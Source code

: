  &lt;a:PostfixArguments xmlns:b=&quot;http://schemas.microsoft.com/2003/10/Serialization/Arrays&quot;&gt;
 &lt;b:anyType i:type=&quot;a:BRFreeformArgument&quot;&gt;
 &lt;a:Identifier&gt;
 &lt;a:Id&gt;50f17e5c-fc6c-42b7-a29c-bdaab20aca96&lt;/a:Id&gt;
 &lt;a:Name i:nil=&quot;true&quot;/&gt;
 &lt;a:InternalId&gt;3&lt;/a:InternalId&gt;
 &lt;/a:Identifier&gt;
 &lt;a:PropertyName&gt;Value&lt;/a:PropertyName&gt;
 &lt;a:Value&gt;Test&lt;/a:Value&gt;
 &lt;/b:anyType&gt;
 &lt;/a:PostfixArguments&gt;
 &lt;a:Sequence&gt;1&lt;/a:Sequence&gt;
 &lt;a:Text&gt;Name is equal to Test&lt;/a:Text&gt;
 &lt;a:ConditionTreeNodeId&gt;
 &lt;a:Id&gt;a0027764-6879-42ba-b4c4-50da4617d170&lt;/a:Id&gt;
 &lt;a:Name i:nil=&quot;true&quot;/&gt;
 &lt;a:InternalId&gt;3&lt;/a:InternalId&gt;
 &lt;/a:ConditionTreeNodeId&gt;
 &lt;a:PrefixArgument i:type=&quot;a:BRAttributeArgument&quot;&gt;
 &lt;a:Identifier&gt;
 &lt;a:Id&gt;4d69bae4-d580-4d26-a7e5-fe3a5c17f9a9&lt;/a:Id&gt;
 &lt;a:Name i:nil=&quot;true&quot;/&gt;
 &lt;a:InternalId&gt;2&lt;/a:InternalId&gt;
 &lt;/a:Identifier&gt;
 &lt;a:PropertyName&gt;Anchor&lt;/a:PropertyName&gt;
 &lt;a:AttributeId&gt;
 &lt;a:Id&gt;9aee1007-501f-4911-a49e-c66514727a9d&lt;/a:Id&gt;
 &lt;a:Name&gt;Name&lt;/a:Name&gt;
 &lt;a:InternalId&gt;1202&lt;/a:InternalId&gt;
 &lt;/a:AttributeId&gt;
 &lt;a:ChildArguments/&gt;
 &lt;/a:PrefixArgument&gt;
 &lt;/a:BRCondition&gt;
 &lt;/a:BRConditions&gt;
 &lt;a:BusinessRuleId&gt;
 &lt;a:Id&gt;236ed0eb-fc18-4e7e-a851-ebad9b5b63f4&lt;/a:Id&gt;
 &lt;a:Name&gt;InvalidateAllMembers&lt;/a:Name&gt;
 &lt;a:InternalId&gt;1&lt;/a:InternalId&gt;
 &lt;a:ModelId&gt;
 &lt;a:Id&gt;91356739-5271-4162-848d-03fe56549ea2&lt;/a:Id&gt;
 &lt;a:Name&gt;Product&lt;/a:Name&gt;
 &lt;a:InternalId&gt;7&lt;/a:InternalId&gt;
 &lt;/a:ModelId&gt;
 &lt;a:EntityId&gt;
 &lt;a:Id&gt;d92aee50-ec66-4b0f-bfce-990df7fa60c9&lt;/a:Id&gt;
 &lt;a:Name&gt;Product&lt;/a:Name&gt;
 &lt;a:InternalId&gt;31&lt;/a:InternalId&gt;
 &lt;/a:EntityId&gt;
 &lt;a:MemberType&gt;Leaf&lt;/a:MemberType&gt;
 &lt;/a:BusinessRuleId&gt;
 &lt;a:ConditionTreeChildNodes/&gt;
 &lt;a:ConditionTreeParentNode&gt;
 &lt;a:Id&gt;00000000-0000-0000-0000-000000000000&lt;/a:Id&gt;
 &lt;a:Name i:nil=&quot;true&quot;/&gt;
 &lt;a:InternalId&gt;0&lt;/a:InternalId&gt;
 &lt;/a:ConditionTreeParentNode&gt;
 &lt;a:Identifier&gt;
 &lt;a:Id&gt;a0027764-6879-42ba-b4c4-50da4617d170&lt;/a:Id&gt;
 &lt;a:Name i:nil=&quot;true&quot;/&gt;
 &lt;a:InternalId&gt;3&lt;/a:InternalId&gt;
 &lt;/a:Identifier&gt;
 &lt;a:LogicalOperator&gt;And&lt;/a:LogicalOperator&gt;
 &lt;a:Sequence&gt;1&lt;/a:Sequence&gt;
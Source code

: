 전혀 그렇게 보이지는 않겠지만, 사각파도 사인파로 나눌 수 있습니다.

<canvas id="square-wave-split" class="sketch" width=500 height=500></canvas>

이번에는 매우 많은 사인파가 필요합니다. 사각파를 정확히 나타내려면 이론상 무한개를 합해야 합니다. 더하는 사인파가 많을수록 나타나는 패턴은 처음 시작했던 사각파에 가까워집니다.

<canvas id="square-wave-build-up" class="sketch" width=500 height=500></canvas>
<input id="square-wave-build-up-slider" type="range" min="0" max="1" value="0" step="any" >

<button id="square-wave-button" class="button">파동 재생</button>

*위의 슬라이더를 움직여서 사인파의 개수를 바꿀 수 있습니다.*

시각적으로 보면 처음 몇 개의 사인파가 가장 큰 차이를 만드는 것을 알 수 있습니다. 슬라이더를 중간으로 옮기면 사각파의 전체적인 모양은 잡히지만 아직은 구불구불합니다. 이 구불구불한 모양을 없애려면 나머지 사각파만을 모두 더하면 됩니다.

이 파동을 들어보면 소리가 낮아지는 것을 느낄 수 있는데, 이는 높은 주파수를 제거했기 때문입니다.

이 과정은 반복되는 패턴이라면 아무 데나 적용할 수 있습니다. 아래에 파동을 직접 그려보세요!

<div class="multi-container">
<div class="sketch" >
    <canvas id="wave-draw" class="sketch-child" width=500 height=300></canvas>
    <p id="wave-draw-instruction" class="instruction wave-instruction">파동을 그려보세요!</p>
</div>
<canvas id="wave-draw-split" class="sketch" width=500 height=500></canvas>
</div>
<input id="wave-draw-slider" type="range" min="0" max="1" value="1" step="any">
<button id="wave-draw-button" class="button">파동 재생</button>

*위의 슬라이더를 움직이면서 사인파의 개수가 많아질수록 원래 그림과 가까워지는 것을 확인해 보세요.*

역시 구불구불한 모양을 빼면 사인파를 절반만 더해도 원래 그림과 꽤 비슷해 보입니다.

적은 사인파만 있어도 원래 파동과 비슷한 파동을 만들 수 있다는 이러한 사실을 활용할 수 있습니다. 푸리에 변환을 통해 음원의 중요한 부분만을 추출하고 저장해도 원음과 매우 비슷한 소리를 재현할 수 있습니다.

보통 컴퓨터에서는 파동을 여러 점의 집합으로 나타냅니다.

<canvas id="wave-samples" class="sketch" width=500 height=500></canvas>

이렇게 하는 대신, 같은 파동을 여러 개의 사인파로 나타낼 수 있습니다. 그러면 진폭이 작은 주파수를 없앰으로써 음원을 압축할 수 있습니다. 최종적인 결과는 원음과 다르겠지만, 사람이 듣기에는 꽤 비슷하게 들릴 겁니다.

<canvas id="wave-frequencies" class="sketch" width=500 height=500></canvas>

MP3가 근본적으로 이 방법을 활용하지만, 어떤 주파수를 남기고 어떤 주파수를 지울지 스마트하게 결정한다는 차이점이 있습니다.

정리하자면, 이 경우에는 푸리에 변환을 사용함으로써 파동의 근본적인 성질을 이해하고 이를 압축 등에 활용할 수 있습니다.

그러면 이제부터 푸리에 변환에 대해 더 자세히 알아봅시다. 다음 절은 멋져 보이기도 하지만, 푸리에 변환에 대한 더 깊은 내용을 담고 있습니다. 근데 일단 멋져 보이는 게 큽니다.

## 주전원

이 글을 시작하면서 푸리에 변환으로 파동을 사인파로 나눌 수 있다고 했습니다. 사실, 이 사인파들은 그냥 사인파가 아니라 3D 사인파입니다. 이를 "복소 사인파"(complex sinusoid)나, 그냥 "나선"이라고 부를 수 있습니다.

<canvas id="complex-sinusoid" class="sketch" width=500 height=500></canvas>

- **WHAT THE TASK ASKS**:
Look over the records above, and wherever a line contains the string "사인파로", copy that line.

- **REPLY**:
: 전혀 그렇게 보이지는 않겠지만, 사각파도 사인파로 나눌 수 있습니다.
이렇게 하는 대신, 같은 파동을 여러 개의 사인파로 나타낼 수 있습니다. 그러면 진폭이 작은 주파수를 없앰으로써 음원을 압축할 수 있습니다. 최종적인 결과는 원음과 다르겠지만, 사람이 듣기에는 꽤 비슷하게 들릴 겁니다.
이 글을 시작하면서 푸리에 변환으로 파동을 사인파로 나눌 수 있다고 했습니다. 사실, 이 사인파들은 그냥 사인파가 아니라 3D 사인파입니다. 이를 "복소 사인파"(complex sinusoid)나, 그냥 "나선"이라고 부를 수 있습니다.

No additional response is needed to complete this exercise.